Records provided section start

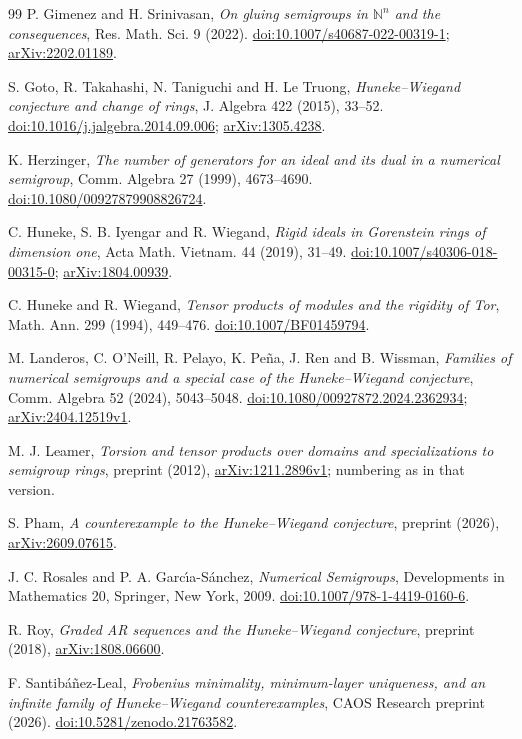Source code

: \documentclass[11pt]{article}
\theoremstyle{definition}
\theoremstyle{remark}
\newcommand{\N}{\mathbb{N}}
\begin{document}
{\begin{thebibliography}{99}
P. Gimenez and H. Srinivasan,
\emph{On gluing semigroups in $\N^n$ and the consequences},
Res. Math. Sci. 9 (2022).
\href{https://doi.org/10.1007/s40687-022-00319-1}{doi:10.1007/s40687-022-00319-1};
\href{https://arxiv.org/abs/2202.01189}{arXiv:2202.01189}.

S. Goto, R. Takahashi, N. Taniguchi and H. Le Truong,
\emph{Huneke--Wiegand conjecture and change of rings},
J. Algebra 422 (2015), 33--52.
\href{https://doi.org/10.1016/j.jalgebra.2014.09.006}{doi:10.1016/j.jalgebra.2014.09.006};
\href{https://arxiv.org/abs/1305.4238}{arXiv:1305.4238}.

K. Herzinger,
\emph{The number of generators for an ideal and its dual in a numerical semigroup},
Comm. Algebra 27 (1999), 4673--4690.
\href{https://doi.org/10.1080/00927879908826724}{doi:10.1080/00927879908826724}.

C. Huneke, S. B. Iyengar and R. Wiegand,
\emph{Rigid ideals in Gorenstein rings of dimension one},
Acta Math. Vietnam. 44 (2019), 31--49.
\href{https://doi.org/10.1007/s40306-018-00315-0}{doi:10.1007/s40306-018-00315-0};
\href{https://arxiv.org/abs/1804.00939}{arXiv:1804.00939}.

C. Huneke and R. Wiegand,
\emph{Tensor products of modules and the rigidity of Tor},
Math. Ann. 299 (1994), 449--476.
\href{https://doi.org/10.1007/BF01459794}{doi:10.1007/BF01459794}.

M. Landeros, C. O'Neill, R. Pelayo, K. Pe\~na, J. Ren and B. Wissman,
\emph{Families of numerical semigroups and a special case of the Huneke--Wiegand conjecture},
Comm. Algebra 52 (2024), 5043--5048.
\href{https://doi.org/10.1080/00927872.2024.2362934}{doi:10.1080/00927872.2024.2362934};
\href{https://arxiv.org/abs/2404.12519}{arXiv:2404.12519v1}.

M. J. Leamer,
\emph{Torsion and tensor products over domains and specializations to semigroup rings},
preprint (2012), \href{https://arxiv.org/abs/1211.2896}{arXiv:1211.2896v1}; numbering as in that version.

S. Pham,
\emph{A counterexample to the Huneke--Wiegand conjecture},
preprint (2026), \href{https://arxiv.org/abs/2609.07615}{arXiv:2609.07615}.

J. C. Rosales and P. A. Garc\'{\i}a-S\'anchez,
\emph{Numerical Semigroups}, Developments in Mathematics 20, Springer, New York, 2009.
\href{https://doi.org/10.1007/978-1-4419-0160-6}{doi:10.1007/978-1-4419-0160-6}.

R. Roy,
\emph{Graded AR sequences and the Huneke--Wiegand conjecture},
preprint (2018), \href{https://arxiv.org/abs/1808.06600}{arXiv:1808.06600}.

F. Santib\'a\~nez-Leal,
\emph{Frobenius minimality, minimum-layer uniqueness, and an infinite family of
Huneke--Wiegand counterexamples}, CAOS Research preprint (2026).
\href{https://doi.org/10.5281/zenodo.21763582}{doi:10.5281/zenodo.21763582}.

\end{thebibliography}
}
\end{document}
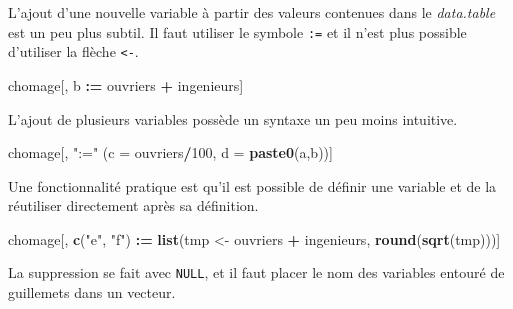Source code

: \documentclass[
  11pt,
]{book}
\newenvironment{Shaded}{\begin{snugshade}}{\end{snugshade}}
\newcommand{\CommentTok}[1]{\textcolor[rgb]{0.56,0.35,0.01}{\textit{#1}}}
\newcommand{\DataTypeTok}[1]{\textcolor[rgb]{0.13,0.29,0.53}{#1}}
\newcommand{\DecValTok}[1]{\textcolor[rgb]{0.00,0.00,0.81}{#1}}
\newcommand{\ErrorTok}[1]{\textcolor[rgb]{0.64,0.00,0.00}{\textbf{#1}}}
\newcommand{\KeywordTok}[1]{\textcolor[rgb]{0.13,0.29,0.53}{\textbf{#1}}}
\newcommand{\NormalTok}[1]{#1}
\newcommand{\OperatorTok}[1]{\textcolor[rgb]{0.81,0.36,0.00}{\textbf{#1}}}
\newcommand{\StringTok}[1]{\textcolor[rgb]{0.31,0.60,0.02}{#1}}
\numberwithin{equation}{section}
\numberwithin{countremarque}{section}
\begin{document}
\begin{Shaded}
\end{Shaded}

L'ajout d'une nouvelle variable à partir des valeurs contenues dans le \emph{data.table} est un peu plus subtil. Il faut utiliser le symbole \texttt{:=} et il n'est plus possible d'utiliser la flèche \texttt{\textless{}-}.

\begin{Shaded}
\begin{Highlighting}[]
\NormalTok{chomage[, b }\OperatorTok{:}\ErrorTok{=}\StringTok{ }\NormalTok{ouvriers }\OperatorTok{+}\StringTok{ }\NormalTok{ingenieurs]}
\end{Highlighting}
\end{Shaded}

L'ajout de plusieurs variables possède un syntaxe un peu moins intuitive.

\begin{Shaded}
\begin{Highlighting}[]
\NormalTok{chomage[, }\StringTok{":="}\NormalTok{ (}\DataTypeTok{c =}\NormalTok{ ouvriers}\OperatorTok{/}\DecValTok{100}\NormalTok{, }\DataTypeTok{d =} \KeywordTok{paste0}\NormalTok{(a,b))]}
\end{Highlighting}
\end{Shaded}

Une fonctionnalité pratique est qu'il est possible de définir une variable et de la réutiliser directement après sa définition.

\begin{Shaded}
\begin{Highlighting}[]
\NormalTok{chomage[, }\KeywordTok{c}\NormalTok{(}\StringTok{"e"}\NormalTok{, }\StringTok{"f"}\NormalTok{) }\OperatorTok{:}\ErrorTok{=}\StringTok{ }\KeywordTok{list}\NormalTok{(tmp \textless{}{-}}\StringTok{ }\NormalTok{ouvriers }\OperatorTok{+}\StringTok{ }\NormalTok{ingenieurs,}
                              \KeywordTok{round}\NormalTok{(}\KeywordTok{sqrt}\NormalTok{(tmp)))]}
\end{Highlighting}
\end{Shaded}

La suppression se fait avec \texttt{NULL}, et il faut placer le nom des variables entouré de guillemets dans un vecteur.
\end{document}
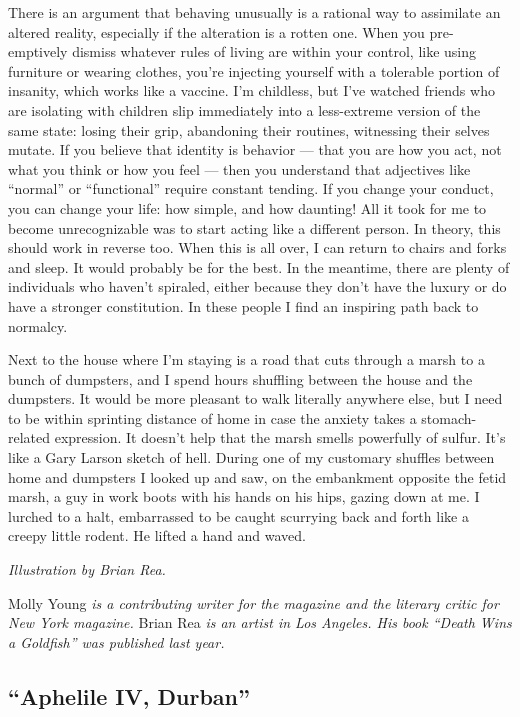 There is an argument that behaving unusually is a rational way to
assimilate an altered reality, especially if the alteration is a rotten
one. When you pre-emptively dismiss whatever rules of living are within
your control, like using furniture or wearing clothes, you're injecting
yourself with a tolerable portion of insanity, which works like a
vaccine. I'm childless, but I've watched friends who are isolating with
children slip immediately into a less-extreme version of the same state:
losing their grip, abandoning their routines, witnessing their selves
mutate. If you believe that identity is behavior --- that you are how
you act, not what you think or how you feel --- then you understand that
adjectives like ``normal'' or ``functional'' require constant tending.
If you change your conduct, you can change your life: how simple, and
how daunting! All it took for me to become unrecognizable was to start
acting like a different person. In theory, this should work in reverse
too. When this is all over, I can return to chairs and forks and sleep.
It would probably be for the best. In the meantime, there are plenty of
individuals who haven't spiraled, either because they don't have the
luxury or do have a stronger constitution. In these people I find an
inspiring path back to normalcy.

Next to the house where I'm staying is a road that cuts through a marsh
to a bunch of dumpsters, and I spend hours shuffling between the house
and the dumpsters. It would be more pleasant to walk literally anywhere
else, but I need to be within sprinting distance of home in case the
anxiety takes a stomach-related expression. It doesn't help that the
marsh smells powerfully of sulfur. It's like a Gary Larson sketch of
hell. During one of my customary shuffles between home and dumpsters I
looked up and saw, on the embankment opposite the fetid marsh, a guy in
work boots with his hands on his hips, gazing down at me. I lurched to a
halt, embarrassed to be caught scurrying back and forth like a creepy
little rodent. He lifted a hand and waved.

\emph{Illustration by Brian Rea.}

Molly Young \emph{is a contributing writer for the magazine and the
literary critic for New York magazine.} Brian Rea \emph{is an artist in
Los Angeles. His book ``Death Wins a Goldfish'' was published last
year.}

\hypertarget{aphelile-iv-durban-1}{%
\subsection{``Aphelile IV, Durban''}\label{aphelile-iv-durban-1}}

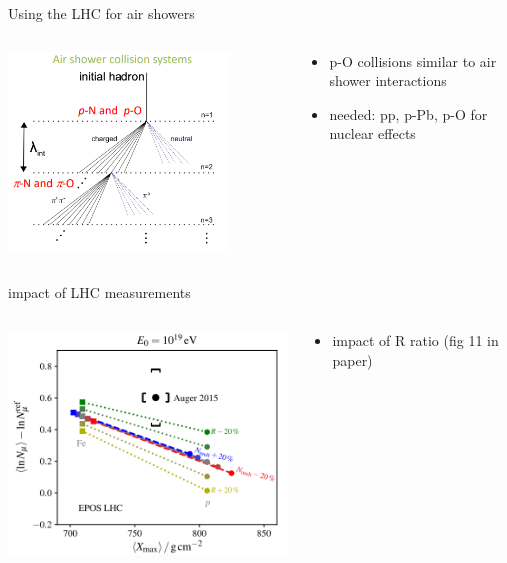 \documentclass[aspectratio=1610, 9pt]{beamer}
\begin{document}
\begin{frame}{Using the LHC for air showers}
  \begin{columns}
    \begin{column}[c]{0.48\textwidth}
      \includegraphics[width=0.8\textwidth]{lhc_shower.png}
    \end{column}
    \begin{column}[c]{0.48\textwidth}
      \begin{itemize}
        \item p-O collisions similar to air shower interactions
        \item needed: pp, p-Pb, p-O for nuclear effects
      \end{itemize}
    \end{column}
  \end{columns}
\end{frame}

\begin{frame}{impact of LHC measurements}
  \begin{columns}
    \begin{column}[c]{0.48\textwidth}
      \includegraphics{x_max_impact.png}
    \end{column}
    \begin{column}[c]{0.48\textwidth}
      \begin{itemize}
        \item impact of R ratio (fig 11 in paper)
      \end{itemize}
    \end{column}
  \end{columns}
\end{frame}
\end{document}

Records provided section end

# Task to carry out
Copy each line of the entries that includes the word "ingenieurs".

# Completed exercise
\NormalTok{chomage[, b }\OperatorTok{:}\ErrorTok{=}\StringTok{ }\NormalTok{ouvriers }\OperatorTok{+}\StringTok{ }\NormalTok{ingenieurs]}
\NormalTok{chomage[, }\KeywordTok{c}\NormalTok{(}\StringTok{"e"}\NormalTok{, }\StringTok{"f"}\NormalTok{) }\OperatorTok{:}\ErrorTok{=}\StringTok{ }\KeywordTok{list}\NormalTok{(tmp \textless{}{-}}\StringTok{ }\NormalTok{ouvriers }\OperatorTok{+}\StringTok{ }\NormalTok{ingenieurs,}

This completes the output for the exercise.